## [DIRECTIONS]
Because the pictures are not wanted, give back only the exact text of every entry below.
______
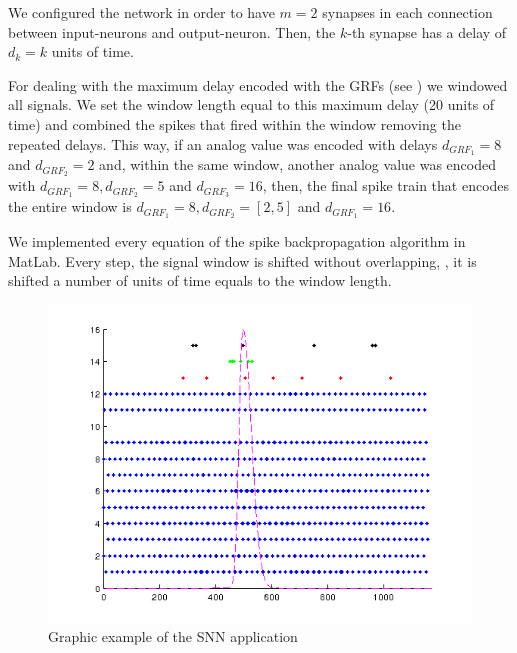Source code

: We configured the network in order to have $m=2$ synapses in each connection between input-neurons and output-neuron. Then, the $k$-th synapse has a delay of $d_{k}=k$ units of time.

For dealing with the maximum delay encoded with the GRFs (see ) we windowed all signals. We set the window length equal to this maximum delay (20 units of time) and combined the spikes that fired within the window removing the repeated delays. This way, if an analog value was encoded with delays $d_{GRF_{1}}=8$ and $d_{GRF_{2}}=2$ and, within the same window, another analog value was encoded with $d_{GRF_{1}}=8,d_{GRF_{2}}=5$ and $d_{GRF_{3}}=16$, then, the final spike train that encodes the entire window is $d_{GRF_{1}}=8, d_{GRF_{2}}=[2,5]$ and $d_{GRF_{1}}=16$. 

We implemented every equation of the spike backpropagation algorithm in MatLab. Every step, the signal window is shifted without overlapping, \ie, it is shifted a number of units of time equals to the window length. 
\begin{figure}[!ht]
\centering
\includegraphics[width=0.85\columnwidth]{images/results/snn1.png}
\caption{Graphic example of the SNN application}
\label{fig:snnResults}
\end{figure}


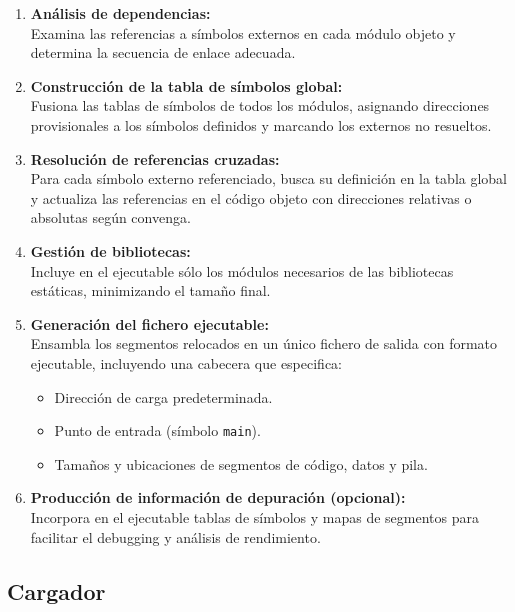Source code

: \documentclass{article}
\begin{document}
\begin{enumerate}
\item \textbf{Análisis de dependencias:}\\
Examina las referencias a símbolos externos en cada módulo objeto y determina la secuencia de enlace adecuada.

\item \textbf{Construcción de la tabla de símbolos global:}\\
Fusiona las tablas de símbolos de todos los módulos, asignando direcciones provisionales a los símbolos definidos y marcando los externos no resueltos.

\item \textbf{Resolución de referencias cruzadas:}\\
Para cada símbolo externo referenciado, busca su definición en la tabla global y actualiza las referencias en el código objeto con direcciones relativas o absolutas según convenga.

\item \textbf{Gestión de bibliotecas:}\\
Incluye en el ejecutable sólo los módulos necesarios de las bibliotecas estáticas, minimizando el tamaño final.

\item \textbf{Generación del fichero ejecutable:}\\
Ensambla los segmentos relocados en un único fichero de salida con formato ejecutable, incluyendo una cabecera que especifica:
\begin{itemize}
\item Dirección de carga predeterminada.
\item Punto de entrada (símbolo \texttt{main}).
\item Tamaños y ubicaciones de segmentos de código, datos y pila.
\end{itemize}

\item \textbf{Producción de información de depuración (opcional):}\\
Incorpora en el ejecutable tablas de símbolos y mapas de segmentos para facilitar el debugging y análisis de rendimiento.
\end{enumerate}

\subsection{Cargador}
\end{document}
______
## [SOLUTION FOR THIS EXERCISE]
Source code

: We configured the network in order to have $m=2$ synapses in each connection between input-neurons and output-neuron. Then, the $k$-th synapse has a delay of $d_{k}=k$ units of time.

For dealing with the maximum delay encoded with the GRFs (see ) we windowed all signals. We set the window length equal to this maximum delay (20 units of time) and combined the spikes that fired within the window removing the repeated delays. This way, if an analog value was encoded with delays $d_{GRF_{1}}=8$ and $d_{GRF_{2}}=2$ and, within the same window, another analog value was encoded with $d_{GRF_{1}}=8,d_{GRF_{2}}=5$ and $d_{GRF_{3}}=16$, then, the final spike train that encodes the entire window is $d_{GRF_{1}}=8, d_{GRF_{2}}=[2,5]$ and $d_{GRF_{1}}=16$. 

We implemented every equation of the spike backpropagation algorithm in MatLab. Every step, the signal window is shifted without overlapping, \ie, it is shifted a number of units of time equals to the window length. 
\begin{figure}[!ht]
\centering
\includegraphics[width=0.85\columnwidth]{images/results/snn1.png}
\caption{Graphic example of the SNN application}
\label{fig:snnResults}
\end{figure}


Source code

: \documentclass{article}
\begin{document}
\begin{enumerate}
\item \textbf{Análisis de dependencias:}\\
Examina las referencias a símbolos externos en cada módulo objeto y determina la secuencia de enlace adecuada.

\item \textbf{Construcción de la tabla de símbolos global:}\\
Fusiona las tablas de símbolos de todos los módulos, asignando direcciones provisionales a los símbolos definidos y marcando los externos no resueltos.

\item \textbf{Resolución de referencias cruzadas:}\\
Para cada símbolo externo referenciado, busca su definición en la tabla global y actualiza las referencias en el código objeto con direcciones relativas o absolutas según convenga.

\item \textbf{Gestión de bibliotecas:}\\
Incluye en el ejecutable sólo los módulos necesarios de las bibliotecas estáticas, minimizando el tamaño final.

\item \textbf{Generación del fichero ejecutable:}\\
Ensambla los segmentos relocados en un único fichero de salida con formato ejecutable, incluyendo una cabecera que especifica:
\begin{itemize}
\item Dirección de carga predeterminada.
\item Punto de entrada (símbolo \texttt{main}).
\item Tamaños y ubicaciones de segmentos de código, datos y pila.
\end{itemize}

\item \textbf{Producción de información de depuración (opcional):}\\
Incorpora en el ejecutable tablas de símbolos y mapas de segmentos para facilitar el debugging y análisis de rendimiento.
\end{enumerate}

\subsection{Cargador}
\end{document}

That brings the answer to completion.